There are many ways to resolve conflict within your work environment: surrendering, running away, overpowering your opponent with violence, filing a lawsuit, etc. The movement toward Alternative Dispute Resolution (ADR), sometimes referred to simply as conflict resolution, grew out of the belief that there are better options than using violence or going to court. Today, the terms ADR and conflict resolution are used somewhat interchangeably and refer to a wide range of processes that encourage nonviolent dispute resolution outside of the traditional court system.
Here are a few ideas to consider when developing practices and processes through which conflict can be resolved within your team or organization:
Peer to Peer
Sit with each employee separately, behind closed doors, and listen to each side objectively. Take copious notes so that each person’s viewpoints are remembered. Once you have both sides of the story, bring both employees in and have them tell the story again, encouraging them to use phrases such as “I felt (bad, hurt, angry, etc) when (situation) happened.” The more the employees use feelings that point to how they felt, the easier the conflict will be to resolve because the other side won’t have a reason to get defensive if they don’t feel that the other is being accusatory.
Remember to refer to the individual conversations you had with each employee. If you believe one or the other is not telling it the way they did when they were alone with you, remind them of what they said and try to redirect the conversation. The key is resolution, which means that once the conflict is resolved, there should be no returning to this situation again. A good reminder of this for each employee is very important as well.
If you are unable to resolve the conflict on your own with the two employees, enlist the help of your HR Manager or Director. Their job is to ensure there is harmony in the work environment, and they will be objective in their approach to the situation. Since they are also an objective resource available, they may be your best method to effective conflict resolution between your employees.
Employee to Supervisor
If the conflict is between an employee and a supervisor, it is best to immediately get HR involved. Again, their job is to objectively resolve situations so that justice is done and peace is restored within the organization. They will likely follow a similar process of having each individual share their “side” of the story; however, they will also likely be quicker to come to resolution because they are not emotionally involved in the conflict.
Sometimes it is helpful to have the employee write out their own versions of the conflict, and then have them read each other’s version (with HR supervision).
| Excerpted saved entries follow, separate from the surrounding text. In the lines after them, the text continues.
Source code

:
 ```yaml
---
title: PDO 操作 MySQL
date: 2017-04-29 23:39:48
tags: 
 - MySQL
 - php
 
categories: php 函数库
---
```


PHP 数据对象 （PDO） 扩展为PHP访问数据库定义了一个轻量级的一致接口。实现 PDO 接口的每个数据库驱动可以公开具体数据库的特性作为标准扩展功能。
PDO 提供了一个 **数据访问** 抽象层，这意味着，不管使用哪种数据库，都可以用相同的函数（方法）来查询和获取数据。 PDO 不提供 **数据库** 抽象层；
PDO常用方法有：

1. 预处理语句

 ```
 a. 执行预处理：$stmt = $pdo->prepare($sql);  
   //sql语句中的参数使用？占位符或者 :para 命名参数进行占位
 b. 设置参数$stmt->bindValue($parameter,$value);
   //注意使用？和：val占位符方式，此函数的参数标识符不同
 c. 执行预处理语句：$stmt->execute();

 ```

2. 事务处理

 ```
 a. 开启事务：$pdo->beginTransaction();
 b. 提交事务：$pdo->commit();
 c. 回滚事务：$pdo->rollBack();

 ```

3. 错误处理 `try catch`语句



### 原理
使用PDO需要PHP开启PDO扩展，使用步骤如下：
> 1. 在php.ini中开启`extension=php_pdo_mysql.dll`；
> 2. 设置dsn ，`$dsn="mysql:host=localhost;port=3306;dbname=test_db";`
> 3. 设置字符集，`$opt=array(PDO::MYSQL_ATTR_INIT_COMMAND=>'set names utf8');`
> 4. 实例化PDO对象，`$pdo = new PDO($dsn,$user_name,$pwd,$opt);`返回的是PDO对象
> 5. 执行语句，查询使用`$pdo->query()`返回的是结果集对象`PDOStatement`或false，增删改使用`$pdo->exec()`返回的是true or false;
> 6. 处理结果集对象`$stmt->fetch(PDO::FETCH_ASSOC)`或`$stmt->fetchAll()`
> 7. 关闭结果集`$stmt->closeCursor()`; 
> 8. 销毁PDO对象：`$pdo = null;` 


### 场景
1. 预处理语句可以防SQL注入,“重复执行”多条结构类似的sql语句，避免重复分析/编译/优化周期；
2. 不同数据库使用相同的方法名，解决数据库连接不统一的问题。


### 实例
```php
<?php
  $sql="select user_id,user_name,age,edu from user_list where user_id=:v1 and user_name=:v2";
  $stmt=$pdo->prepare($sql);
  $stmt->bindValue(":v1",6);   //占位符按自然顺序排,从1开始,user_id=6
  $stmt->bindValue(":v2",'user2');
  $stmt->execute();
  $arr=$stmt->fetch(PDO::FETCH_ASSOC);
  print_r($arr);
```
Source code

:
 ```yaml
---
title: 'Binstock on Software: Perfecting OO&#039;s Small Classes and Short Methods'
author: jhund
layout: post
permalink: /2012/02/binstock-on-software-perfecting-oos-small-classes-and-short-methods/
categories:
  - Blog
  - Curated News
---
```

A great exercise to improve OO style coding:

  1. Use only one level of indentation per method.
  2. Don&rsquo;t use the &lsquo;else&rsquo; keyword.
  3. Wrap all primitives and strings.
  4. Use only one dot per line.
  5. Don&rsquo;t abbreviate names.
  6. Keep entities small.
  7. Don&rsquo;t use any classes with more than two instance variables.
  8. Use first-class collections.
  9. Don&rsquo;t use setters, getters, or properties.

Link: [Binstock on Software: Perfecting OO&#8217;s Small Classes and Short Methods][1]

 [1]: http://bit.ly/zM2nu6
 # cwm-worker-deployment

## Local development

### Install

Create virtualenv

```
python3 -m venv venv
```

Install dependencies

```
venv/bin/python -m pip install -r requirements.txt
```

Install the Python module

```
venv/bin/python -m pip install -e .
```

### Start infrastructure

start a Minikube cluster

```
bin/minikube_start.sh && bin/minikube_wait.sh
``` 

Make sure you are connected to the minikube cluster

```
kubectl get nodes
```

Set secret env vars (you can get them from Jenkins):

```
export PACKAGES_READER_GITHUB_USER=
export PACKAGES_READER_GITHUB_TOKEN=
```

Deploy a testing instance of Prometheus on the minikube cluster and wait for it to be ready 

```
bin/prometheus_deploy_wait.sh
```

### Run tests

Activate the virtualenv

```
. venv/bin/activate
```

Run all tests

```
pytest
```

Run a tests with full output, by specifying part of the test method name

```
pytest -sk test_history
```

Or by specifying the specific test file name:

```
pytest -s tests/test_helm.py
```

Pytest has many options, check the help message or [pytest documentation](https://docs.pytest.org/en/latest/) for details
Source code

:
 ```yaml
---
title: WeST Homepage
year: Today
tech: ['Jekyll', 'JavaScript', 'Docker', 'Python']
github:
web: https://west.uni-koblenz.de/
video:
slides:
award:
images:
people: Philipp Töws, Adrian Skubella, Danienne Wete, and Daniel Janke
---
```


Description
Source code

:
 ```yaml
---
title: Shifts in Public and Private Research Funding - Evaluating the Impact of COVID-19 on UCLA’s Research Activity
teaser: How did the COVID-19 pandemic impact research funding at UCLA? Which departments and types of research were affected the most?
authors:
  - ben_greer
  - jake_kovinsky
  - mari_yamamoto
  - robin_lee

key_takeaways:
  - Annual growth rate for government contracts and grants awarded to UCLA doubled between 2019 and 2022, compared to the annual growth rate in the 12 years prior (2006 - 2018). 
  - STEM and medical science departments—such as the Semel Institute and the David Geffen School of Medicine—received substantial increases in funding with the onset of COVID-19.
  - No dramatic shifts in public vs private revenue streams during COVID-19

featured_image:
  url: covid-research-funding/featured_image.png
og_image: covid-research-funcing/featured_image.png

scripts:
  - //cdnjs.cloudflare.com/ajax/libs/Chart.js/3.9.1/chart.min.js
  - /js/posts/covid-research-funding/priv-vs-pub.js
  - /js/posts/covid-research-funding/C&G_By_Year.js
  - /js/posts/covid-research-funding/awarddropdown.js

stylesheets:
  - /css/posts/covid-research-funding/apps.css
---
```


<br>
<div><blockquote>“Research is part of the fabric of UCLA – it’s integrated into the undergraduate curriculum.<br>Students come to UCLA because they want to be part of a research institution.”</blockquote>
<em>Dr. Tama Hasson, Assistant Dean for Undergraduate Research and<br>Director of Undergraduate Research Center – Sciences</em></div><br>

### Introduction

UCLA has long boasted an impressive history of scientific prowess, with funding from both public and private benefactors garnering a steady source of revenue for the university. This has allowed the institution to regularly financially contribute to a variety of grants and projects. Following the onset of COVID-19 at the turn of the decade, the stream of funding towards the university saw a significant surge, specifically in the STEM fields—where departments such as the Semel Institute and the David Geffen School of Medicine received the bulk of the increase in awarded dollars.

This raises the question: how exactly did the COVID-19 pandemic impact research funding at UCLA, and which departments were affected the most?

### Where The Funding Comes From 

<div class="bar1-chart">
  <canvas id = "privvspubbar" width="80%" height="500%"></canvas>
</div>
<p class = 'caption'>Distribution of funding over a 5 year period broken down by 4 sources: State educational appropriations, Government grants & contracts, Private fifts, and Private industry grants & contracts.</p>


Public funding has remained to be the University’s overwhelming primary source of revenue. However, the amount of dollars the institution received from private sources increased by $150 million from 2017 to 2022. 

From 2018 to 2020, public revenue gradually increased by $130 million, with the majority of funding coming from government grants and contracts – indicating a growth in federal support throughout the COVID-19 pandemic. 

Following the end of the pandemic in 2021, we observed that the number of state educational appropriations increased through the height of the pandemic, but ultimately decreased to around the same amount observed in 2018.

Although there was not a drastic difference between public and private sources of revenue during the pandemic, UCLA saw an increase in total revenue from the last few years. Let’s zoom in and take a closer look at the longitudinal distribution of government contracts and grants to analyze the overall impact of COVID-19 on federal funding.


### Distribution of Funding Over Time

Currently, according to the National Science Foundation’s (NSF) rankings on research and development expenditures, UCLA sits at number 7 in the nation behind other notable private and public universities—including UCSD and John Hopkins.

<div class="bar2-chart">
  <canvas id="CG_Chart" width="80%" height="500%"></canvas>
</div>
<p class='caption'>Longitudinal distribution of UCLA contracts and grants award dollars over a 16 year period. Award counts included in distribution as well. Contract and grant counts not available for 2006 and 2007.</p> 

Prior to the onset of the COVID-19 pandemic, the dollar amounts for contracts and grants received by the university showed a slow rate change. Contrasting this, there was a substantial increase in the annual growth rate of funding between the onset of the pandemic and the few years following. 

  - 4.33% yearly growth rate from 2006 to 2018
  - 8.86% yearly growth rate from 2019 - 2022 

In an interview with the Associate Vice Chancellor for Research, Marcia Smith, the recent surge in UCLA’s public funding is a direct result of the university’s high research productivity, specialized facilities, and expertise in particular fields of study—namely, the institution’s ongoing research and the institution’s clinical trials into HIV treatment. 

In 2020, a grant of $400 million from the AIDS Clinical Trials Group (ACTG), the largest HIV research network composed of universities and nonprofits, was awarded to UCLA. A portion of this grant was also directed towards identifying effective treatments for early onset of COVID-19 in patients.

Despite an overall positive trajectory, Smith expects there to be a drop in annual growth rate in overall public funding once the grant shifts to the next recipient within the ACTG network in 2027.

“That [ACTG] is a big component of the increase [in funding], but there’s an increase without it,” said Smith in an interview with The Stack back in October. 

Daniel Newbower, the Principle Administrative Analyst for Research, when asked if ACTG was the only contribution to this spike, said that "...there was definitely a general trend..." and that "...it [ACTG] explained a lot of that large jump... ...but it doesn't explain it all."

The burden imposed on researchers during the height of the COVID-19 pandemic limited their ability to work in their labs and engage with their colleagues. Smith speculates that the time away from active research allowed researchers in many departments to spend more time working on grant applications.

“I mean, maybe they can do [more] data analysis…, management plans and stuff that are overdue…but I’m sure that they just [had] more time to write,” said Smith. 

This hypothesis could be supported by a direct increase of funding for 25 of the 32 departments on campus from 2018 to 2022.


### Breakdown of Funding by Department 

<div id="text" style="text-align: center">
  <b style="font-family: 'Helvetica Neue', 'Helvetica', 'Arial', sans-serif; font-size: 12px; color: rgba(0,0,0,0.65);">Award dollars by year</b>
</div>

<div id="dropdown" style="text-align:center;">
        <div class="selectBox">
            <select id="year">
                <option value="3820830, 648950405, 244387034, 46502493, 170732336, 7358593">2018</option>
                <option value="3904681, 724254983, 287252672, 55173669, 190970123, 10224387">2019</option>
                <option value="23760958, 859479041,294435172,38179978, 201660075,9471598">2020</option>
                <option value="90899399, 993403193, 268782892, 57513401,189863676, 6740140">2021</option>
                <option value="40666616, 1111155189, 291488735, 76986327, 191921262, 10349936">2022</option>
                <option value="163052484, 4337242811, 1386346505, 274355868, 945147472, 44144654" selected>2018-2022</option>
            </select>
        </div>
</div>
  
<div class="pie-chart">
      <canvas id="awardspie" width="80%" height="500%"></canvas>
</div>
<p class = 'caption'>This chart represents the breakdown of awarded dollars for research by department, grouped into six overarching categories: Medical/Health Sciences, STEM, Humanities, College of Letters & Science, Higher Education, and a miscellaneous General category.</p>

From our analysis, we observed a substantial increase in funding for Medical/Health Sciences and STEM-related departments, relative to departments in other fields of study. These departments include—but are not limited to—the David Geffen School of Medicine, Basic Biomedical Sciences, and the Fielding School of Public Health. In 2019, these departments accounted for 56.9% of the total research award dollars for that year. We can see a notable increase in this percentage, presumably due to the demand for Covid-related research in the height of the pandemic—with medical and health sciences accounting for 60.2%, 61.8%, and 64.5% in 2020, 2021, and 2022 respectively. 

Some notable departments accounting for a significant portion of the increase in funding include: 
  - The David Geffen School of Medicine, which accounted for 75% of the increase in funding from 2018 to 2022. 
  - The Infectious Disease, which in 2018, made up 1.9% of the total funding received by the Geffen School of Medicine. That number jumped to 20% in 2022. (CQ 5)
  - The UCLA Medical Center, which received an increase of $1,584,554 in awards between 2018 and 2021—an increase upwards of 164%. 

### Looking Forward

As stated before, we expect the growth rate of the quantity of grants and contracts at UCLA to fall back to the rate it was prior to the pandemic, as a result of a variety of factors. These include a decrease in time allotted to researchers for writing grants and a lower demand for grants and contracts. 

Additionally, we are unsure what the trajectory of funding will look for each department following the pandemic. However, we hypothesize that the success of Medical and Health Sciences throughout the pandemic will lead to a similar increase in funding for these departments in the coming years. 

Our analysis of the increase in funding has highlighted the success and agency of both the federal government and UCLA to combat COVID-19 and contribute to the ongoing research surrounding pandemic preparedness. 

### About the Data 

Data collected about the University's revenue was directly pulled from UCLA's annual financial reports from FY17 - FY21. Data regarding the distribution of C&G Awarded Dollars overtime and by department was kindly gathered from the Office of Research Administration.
This may help them see the other’s point of view and recognize where they were at fault.
Keep in mind that no one truly wants conflict. An increasing number of companies are striving toward creating conditions within the workplace that enable people to resolve their problems quickly and without outside intervention. These employee dispute resolution systems channel employee conflict in constructive directions and encourage early resolution.
The policies are integrated into the corporate culture and use a variety of approaches, including some of the above mentioned specific ideas, as well as employee hot lines, peer review panels, mediation, and arbitration to resolve disputes.